Around this point some wanker thought it would be hilarious to stink out the vestibule. I would have found it amusing, had it not been full of 11 people plus luggage. I have to reveal (purely to get Lordie on my side) that the same bloke had a conversation with his mate that went like this:
"Barnsley's a shit shop."
"Yeah, Barnsley's a shit shop."
"Yeah, shit shop."
"Yeah."
At Sheffield I get a seat, hurrah, methinks. But, alas, who do I sit next to? Aging rocker with his Ozzy CD on full blast. Aging rocker smacks his hands on his thighs to the music. But not in time. If you have ever tried clapping/dancing off-rhythm, you will know that this is a near impossible task to master. This guy was amazing at it, however. Yet this guy was a peach compared to the waffy tramp on my other side. Thankfully there was a luggage filled aisle separating us, but this did not prevent him staring at me (until he was thrown off, about 50 mins later) or talking to himself, in my direction. He was mumbling what can only be described as satantic verses, and he smelt of sheep. I could not move. Trapped. In a nightmare. I felt physically sick from the stench. The guy moved behind me at one point and talked over my headrest at me. I ignored, of course, for fear of shouting abuse at him be taken as encouragement of some kind. The woman next to him left immediately, telling the carriage that she was disgusted at his "stink". Sheep.
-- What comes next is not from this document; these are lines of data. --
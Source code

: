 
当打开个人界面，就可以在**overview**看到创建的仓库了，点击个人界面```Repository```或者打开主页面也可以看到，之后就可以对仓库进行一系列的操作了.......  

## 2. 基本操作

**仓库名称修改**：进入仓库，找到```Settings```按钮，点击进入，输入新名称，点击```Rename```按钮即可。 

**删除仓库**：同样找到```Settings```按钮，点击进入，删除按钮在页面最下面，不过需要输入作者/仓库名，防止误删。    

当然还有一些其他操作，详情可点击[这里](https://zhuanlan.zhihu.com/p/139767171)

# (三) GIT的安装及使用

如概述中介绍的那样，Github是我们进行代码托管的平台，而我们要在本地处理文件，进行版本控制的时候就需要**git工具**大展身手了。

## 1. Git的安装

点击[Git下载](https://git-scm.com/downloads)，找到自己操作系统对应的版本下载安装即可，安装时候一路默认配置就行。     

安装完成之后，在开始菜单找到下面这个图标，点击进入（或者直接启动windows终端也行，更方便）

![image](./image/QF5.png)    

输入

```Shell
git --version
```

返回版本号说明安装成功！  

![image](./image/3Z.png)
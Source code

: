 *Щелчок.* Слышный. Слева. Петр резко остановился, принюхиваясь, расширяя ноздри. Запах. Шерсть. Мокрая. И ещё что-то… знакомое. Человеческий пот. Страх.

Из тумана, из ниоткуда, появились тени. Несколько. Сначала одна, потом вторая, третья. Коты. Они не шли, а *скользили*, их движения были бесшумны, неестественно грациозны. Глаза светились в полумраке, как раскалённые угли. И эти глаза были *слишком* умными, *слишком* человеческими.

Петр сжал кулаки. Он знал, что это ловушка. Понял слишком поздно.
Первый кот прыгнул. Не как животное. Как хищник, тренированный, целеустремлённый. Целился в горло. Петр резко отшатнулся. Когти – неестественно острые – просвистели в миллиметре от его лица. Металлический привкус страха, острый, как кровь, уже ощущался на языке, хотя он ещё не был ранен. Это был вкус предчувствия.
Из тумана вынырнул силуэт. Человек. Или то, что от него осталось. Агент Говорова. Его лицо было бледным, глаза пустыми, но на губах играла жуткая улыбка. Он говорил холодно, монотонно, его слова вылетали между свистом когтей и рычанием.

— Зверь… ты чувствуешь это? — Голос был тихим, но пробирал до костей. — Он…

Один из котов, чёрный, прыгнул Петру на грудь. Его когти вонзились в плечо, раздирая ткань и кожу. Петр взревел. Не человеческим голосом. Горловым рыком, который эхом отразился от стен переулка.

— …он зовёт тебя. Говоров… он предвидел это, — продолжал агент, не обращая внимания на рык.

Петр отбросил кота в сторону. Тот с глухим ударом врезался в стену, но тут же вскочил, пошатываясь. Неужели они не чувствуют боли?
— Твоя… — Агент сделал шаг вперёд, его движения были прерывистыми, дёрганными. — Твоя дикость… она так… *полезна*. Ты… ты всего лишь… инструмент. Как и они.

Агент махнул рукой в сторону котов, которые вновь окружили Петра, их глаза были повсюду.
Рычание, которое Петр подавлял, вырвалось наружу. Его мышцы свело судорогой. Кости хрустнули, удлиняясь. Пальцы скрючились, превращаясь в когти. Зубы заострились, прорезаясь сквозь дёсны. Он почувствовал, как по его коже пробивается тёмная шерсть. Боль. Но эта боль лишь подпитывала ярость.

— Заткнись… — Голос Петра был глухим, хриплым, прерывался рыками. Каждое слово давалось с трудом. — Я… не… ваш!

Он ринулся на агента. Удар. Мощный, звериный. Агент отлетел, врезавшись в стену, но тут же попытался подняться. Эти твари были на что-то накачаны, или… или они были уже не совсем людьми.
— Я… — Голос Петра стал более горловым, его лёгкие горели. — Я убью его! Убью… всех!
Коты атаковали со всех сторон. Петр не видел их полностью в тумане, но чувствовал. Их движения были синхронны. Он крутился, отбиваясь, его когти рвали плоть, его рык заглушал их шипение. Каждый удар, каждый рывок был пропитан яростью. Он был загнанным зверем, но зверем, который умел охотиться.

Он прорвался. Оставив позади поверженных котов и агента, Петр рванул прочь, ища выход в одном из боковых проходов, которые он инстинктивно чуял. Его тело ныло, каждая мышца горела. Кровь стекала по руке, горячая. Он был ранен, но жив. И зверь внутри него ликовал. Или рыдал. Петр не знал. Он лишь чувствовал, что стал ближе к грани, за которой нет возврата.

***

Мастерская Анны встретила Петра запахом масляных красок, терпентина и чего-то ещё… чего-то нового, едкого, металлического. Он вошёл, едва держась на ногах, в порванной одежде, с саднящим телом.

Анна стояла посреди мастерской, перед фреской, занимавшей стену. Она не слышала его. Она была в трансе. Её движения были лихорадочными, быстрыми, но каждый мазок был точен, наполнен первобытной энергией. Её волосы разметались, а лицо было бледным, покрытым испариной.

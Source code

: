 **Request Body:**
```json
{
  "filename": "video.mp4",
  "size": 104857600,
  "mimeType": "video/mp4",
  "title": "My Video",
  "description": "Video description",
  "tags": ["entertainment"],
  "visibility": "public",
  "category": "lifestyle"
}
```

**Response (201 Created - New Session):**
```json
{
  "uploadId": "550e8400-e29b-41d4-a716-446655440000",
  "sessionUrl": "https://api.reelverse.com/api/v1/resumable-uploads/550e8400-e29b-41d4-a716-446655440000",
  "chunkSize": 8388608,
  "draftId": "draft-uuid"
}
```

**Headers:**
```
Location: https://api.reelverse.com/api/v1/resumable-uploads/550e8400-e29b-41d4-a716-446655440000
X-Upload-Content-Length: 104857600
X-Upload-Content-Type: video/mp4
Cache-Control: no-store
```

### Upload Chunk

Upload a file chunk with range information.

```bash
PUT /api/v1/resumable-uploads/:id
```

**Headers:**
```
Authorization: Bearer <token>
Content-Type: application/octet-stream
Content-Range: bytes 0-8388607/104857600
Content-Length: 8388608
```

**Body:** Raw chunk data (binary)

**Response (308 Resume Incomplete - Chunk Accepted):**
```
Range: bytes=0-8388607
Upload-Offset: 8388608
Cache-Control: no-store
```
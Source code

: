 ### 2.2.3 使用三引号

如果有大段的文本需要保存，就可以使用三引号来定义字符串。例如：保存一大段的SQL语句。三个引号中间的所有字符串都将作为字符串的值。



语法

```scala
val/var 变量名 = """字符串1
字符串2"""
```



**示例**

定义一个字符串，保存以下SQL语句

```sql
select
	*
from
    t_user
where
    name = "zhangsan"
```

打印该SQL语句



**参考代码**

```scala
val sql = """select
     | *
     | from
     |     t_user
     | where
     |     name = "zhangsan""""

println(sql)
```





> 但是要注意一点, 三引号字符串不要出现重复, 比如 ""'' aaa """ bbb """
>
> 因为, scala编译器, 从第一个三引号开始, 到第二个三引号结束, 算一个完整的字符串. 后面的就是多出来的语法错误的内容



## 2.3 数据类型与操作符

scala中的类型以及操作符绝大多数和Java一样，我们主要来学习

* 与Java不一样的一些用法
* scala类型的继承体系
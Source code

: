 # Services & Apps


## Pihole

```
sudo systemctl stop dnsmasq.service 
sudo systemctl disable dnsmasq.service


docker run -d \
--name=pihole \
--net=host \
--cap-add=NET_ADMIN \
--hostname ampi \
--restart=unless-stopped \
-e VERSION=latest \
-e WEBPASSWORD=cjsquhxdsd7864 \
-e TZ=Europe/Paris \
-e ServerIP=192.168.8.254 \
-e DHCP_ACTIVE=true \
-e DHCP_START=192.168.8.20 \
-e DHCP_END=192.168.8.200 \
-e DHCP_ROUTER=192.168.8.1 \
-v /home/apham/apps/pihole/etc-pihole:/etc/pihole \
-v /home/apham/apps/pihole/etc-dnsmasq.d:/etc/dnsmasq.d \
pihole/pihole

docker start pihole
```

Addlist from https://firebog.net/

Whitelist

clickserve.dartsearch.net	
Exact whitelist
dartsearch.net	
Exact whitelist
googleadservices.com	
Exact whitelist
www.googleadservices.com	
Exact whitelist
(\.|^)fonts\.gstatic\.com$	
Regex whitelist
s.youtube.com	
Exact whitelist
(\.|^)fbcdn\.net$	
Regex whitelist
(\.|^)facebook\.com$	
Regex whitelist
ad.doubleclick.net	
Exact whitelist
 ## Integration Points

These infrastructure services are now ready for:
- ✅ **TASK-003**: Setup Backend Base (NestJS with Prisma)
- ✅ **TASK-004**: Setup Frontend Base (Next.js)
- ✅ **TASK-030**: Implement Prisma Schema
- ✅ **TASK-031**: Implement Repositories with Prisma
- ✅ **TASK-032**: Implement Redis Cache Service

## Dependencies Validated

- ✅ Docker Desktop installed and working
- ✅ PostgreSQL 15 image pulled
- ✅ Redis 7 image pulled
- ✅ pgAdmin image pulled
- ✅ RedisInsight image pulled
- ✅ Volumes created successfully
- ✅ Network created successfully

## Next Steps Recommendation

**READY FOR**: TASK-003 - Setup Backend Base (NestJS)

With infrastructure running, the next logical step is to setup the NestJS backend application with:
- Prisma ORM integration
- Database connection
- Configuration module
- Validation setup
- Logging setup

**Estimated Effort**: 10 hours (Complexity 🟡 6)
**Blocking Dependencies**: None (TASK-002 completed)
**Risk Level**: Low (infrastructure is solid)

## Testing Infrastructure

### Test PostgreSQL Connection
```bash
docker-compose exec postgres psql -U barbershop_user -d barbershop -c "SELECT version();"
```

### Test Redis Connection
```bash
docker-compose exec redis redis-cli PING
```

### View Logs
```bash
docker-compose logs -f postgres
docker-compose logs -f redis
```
I eventually arrive home, 5 1/2 hours later, and the lock to my front door had broken. It takes forever to get in.
There is an upside, though:
(1) My bug ridden flat was more welcoming than ever. We have bonded, since.
(2) I justified scrapping the diet and eating some cake, as the day had been so traumatic.
(3) I have a theme for my blog (see amended title)! All posts are ranty. Hurrah!
Moon.xxx
* This particular occasion was hilarious. I was leaving Sheffield after seeing friends for a weekend and found my train. It was so full that people were saying goodbye to their loved ones who were literally pushing them on the train. I saw one person bounce right back off the full train onto the platform. Aforementioned loved ones were pushing them back on, hoping that when the doors closed they would not be squished. They were, the doors jammed and they could not travel. Hilarious.